Google Sheets Destination flushes on every state message and flush when buffer gets too large (#14751)

* Google Sheets Destination flushes on every state message * add PR number to readme * suggestions * reverted clean change * added memory allocation check for records_buffer(stream) * Update airbyte-integrations/connectors/destination-google-sheets/destination_google_sheets/writer.py Co-authored-by: Sherif A. Nada <snadalive@gmail.com> * auto-bump connector version Co-authored-by: Oleksandr Bazarnov <oleksandr.bazarnov@globallogic.com> Co-authored-by: Sherif A. Nada <snadalive@gmail.com> Co-authored-by: Octavia Squidington III <octavia-squidington-iii@users.noreply.github.com>
2025-12-25 02:09:19 -05:00 · 2022-07-15 16:15:39 -07:00
parent 540210763c
commit b0f559dfca
8 changed files with 44 additions and 35 deletions
--- a/airbyte-config/init/src/main/resources/seed/destination_definitions.yaml
+++ b/airbyte-config/init/src/main/resources/seed/destination_definitions.yaml
@@ -303,7 +303,7 @@
 - name: Google Sheets
  destinationDefinitionId: a4cbd2d1-8dbe-4818-b8bc-b90ad782d12a
  dockerRepository: airbyte/destination-google-sheets
-  dockerImageTag: 0.1.0
+  dockerImageTag: 0.1.1
  documentationUrl: https://docs.airbyte.io/integrations/destinations/google-sheets
  icon: google-sheets.svg
  releaseStage: alpha
--- a/airbyte-config/init/src/main/resources/seed/destination_specs.yaml
+++ b/airbyte-config/init/src/main/resources/seed/destination_specs.yaml
@@ -5063,7 +5063,7 @@
    supported_destination_sync_modes:
    - "overwrite"
    - "append"
- dockerImage: "airbyte/destination-google-sheets:0.1.0"
+- dockerImage: "airbyte/destination-google-sheets:0.1.1"
  spec:
    documentationUrl: "https://docs.airbyte.io/integrations/destinations/google-sheets"
    connectionSpecification:
--- a/airbyte-integrations/connectors/destination-google-sheets/Dockerfile
+++ b/airbyte-integrations/connectors/destination-google-sheets/Dockerfile
@@ -13,5 +13,5 @@ RUN pip install .

 ENTRYPOINT ["python", "/airbyte/integration_code/main.py"]

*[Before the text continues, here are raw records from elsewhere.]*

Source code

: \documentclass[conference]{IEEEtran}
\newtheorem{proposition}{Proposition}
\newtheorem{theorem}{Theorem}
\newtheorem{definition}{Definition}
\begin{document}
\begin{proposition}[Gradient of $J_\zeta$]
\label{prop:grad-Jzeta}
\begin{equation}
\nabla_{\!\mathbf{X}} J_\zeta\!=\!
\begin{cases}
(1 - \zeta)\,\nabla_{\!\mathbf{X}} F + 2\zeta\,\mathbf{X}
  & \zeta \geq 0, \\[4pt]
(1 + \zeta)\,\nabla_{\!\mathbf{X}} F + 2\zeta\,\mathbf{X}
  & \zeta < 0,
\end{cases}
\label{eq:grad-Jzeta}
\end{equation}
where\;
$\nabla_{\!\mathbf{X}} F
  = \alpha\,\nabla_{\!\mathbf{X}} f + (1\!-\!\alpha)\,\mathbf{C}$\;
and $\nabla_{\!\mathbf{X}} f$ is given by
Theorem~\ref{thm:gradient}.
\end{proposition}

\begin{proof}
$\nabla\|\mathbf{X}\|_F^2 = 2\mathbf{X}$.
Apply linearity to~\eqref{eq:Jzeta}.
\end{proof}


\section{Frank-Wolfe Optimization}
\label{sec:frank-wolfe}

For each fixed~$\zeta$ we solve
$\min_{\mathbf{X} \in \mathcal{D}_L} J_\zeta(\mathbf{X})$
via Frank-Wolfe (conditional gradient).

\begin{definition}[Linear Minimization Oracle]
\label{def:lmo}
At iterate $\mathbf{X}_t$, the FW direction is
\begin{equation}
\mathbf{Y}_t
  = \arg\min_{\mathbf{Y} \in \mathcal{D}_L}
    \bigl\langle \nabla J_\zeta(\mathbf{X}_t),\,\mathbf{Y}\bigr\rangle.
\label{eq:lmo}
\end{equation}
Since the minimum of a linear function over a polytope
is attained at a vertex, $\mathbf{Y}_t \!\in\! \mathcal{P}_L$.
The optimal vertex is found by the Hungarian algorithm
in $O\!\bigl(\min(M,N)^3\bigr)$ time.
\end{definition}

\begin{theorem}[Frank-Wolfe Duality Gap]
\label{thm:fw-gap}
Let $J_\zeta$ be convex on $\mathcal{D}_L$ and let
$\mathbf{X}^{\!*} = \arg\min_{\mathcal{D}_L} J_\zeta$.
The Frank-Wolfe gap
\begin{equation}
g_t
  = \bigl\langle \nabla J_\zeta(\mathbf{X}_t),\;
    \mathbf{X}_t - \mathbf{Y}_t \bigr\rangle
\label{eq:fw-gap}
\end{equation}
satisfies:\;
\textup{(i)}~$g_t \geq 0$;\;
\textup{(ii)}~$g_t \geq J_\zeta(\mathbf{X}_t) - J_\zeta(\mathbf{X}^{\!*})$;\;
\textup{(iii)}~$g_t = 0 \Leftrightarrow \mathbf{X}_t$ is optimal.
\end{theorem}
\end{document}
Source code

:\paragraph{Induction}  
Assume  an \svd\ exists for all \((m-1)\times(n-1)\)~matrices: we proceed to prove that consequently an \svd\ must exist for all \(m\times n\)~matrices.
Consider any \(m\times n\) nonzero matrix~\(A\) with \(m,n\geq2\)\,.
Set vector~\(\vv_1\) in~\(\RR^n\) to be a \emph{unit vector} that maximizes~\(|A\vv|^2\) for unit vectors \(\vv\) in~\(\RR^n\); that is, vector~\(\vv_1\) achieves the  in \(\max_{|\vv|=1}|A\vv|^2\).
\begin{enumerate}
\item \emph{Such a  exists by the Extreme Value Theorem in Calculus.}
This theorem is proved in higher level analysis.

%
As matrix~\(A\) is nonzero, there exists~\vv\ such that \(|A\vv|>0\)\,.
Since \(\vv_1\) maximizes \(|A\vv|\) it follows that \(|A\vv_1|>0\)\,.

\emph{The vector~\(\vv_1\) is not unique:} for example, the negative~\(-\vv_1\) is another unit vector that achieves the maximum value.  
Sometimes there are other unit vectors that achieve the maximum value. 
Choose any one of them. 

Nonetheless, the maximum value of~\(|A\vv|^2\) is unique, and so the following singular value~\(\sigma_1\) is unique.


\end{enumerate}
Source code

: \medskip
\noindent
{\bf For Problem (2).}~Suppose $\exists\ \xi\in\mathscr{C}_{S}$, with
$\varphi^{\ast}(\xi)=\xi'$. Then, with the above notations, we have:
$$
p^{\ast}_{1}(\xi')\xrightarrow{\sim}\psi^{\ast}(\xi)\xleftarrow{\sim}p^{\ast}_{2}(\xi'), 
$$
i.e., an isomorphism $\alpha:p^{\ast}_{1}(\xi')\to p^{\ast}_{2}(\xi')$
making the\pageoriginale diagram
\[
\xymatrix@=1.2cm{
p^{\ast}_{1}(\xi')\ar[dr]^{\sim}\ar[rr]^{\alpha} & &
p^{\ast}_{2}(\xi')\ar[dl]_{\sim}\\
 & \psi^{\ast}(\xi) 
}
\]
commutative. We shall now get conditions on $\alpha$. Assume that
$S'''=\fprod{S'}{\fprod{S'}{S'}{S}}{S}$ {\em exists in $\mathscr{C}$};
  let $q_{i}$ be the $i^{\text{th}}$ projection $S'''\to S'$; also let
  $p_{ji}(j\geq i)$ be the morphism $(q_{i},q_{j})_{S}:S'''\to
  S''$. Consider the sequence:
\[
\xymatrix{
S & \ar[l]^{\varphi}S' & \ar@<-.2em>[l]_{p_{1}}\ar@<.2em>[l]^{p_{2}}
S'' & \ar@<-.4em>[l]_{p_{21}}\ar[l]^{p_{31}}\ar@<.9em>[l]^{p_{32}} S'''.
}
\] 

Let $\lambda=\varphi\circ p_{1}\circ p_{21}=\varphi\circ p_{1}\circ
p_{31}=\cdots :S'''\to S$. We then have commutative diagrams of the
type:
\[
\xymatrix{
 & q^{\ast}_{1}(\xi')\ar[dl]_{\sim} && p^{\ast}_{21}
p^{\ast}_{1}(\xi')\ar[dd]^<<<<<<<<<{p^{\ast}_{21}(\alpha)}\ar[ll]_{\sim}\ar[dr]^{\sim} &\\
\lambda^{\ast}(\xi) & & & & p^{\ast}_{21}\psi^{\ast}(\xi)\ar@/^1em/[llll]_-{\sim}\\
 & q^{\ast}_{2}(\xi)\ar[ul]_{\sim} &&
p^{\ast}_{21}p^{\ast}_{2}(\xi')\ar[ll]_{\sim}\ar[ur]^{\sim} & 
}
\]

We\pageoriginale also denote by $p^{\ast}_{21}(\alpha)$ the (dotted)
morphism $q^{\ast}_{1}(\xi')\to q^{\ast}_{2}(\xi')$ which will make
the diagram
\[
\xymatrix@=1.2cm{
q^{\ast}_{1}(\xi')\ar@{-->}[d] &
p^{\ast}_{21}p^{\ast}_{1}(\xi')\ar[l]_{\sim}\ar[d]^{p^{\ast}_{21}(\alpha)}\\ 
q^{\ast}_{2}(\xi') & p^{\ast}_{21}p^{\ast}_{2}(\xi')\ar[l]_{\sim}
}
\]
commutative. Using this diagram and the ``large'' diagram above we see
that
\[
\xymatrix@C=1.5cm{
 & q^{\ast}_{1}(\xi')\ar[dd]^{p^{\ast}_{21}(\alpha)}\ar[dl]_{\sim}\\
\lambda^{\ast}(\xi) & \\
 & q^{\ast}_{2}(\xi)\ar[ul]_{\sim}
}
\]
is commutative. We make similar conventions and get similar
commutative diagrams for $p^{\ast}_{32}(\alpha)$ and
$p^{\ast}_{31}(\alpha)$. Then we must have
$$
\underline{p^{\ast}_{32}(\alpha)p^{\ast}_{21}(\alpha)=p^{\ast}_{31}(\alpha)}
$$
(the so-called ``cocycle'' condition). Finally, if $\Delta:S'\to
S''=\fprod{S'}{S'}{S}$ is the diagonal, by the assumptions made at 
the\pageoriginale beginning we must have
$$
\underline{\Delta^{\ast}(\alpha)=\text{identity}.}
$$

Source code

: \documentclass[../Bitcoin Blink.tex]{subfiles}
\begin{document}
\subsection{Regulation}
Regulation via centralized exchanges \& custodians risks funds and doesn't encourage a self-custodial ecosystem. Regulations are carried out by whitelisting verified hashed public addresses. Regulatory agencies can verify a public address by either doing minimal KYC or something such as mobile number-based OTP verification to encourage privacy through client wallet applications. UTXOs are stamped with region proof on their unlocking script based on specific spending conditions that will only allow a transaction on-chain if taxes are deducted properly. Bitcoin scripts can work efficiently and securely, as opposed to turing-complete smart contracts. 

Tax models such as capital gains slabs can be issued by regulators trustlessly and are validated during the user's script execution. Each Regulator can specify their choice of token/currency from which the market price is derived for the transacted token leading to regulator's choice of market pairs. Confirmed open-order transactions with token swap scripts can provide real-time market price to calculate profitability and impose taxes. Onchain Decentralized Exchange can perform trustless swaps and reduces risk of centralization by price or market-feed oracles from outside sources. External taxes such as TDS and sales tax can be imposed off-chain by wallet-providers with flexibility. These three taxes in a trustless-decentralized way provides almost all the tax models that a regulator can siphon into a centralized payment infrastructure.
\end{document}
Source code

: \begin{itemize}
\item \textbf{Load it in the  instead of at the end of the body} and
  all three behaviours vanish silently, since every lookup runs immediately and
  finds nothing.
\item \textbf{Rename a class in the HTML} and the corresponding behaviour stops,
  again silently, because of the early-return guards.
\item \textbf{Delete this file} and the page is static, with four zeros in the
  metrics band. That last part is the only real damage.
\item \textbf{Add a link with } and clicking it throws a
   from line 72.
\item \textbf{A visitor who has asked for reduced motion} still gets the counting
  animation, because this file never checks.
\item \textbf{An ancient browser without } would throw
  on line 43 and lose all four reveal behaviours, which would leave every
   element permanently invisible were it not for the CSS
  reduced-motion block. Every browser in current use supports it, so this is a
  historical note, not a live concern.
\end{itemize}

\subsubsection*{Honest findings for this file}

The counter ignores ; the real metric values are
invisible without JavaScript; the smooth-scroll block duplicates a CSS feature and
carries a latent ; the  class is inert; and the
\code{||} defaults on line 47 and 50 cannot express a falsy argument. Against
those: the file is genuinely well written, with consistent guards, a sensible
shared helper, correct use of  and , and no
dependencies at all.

-LABEL io.airbyte.version=0.1.0
+LABEL io.airbyte.version=0.1.1
 LABEL io.airbyte.name=airbyte/destination-google-sheets
--- a/airbyte-integrations/connectors/destination-google-sheets/destination_google_sheets/buffer.py
+++ b/airbyte-integrations/connectors/destination-google-sheets/destination_google_sheets/buffer.py
@@ -13,8 +13,9 @@ class WriteBufferMixin:

    # Default instance of AirbyteLogger
    logger = AirbyteLogger()
-    # interval after which the records_buffer should be cleaned up for selected stream
-    flush_interval = 1000
+    # intervals after which the records_buffer should be cleaned up for selected stream
+    flush_interval = 500  # records count
+    flush_interval_size_in_kb = 10 ^ 8  # memory allocation ~ 97656 Kb or 95 Mb

    def __init__(self):
        # Buffer for input records
--- a/airbyte-integrations/connectors/destination-google-sheets/destination_google_sheets/destination.py
+++ b/airbyte-integrations/connectors/destination-google-sheets/destination_google_sheets/destination.py
@@ -68,6 +68,8 @@ class DestinationGoogleSheets(Destination):
                    writer.add_to_buffer(record.stream, record.data)
                    writer.queue_write_operation(record.stream)
            elif message.type == Type.STATE:
+                # yielding a state message indicates that all preceding records have been persisted to the destination
+                writer.write_whats_left()
                yield message
            else:
                continue
--- a/airbyte-integrations/connectors/destination-google-sheets/destination_google_sheets/writer.py
+++ b/airbyte-integrations/connectors/destination-google-sheets/destination_google_sheets/writer.py
@@ -34,12 +34,14 @@ class GoogleSheetsWriter(WriteBufferMixin):
        """
        Mimics `batch_write` operation using records_buffer.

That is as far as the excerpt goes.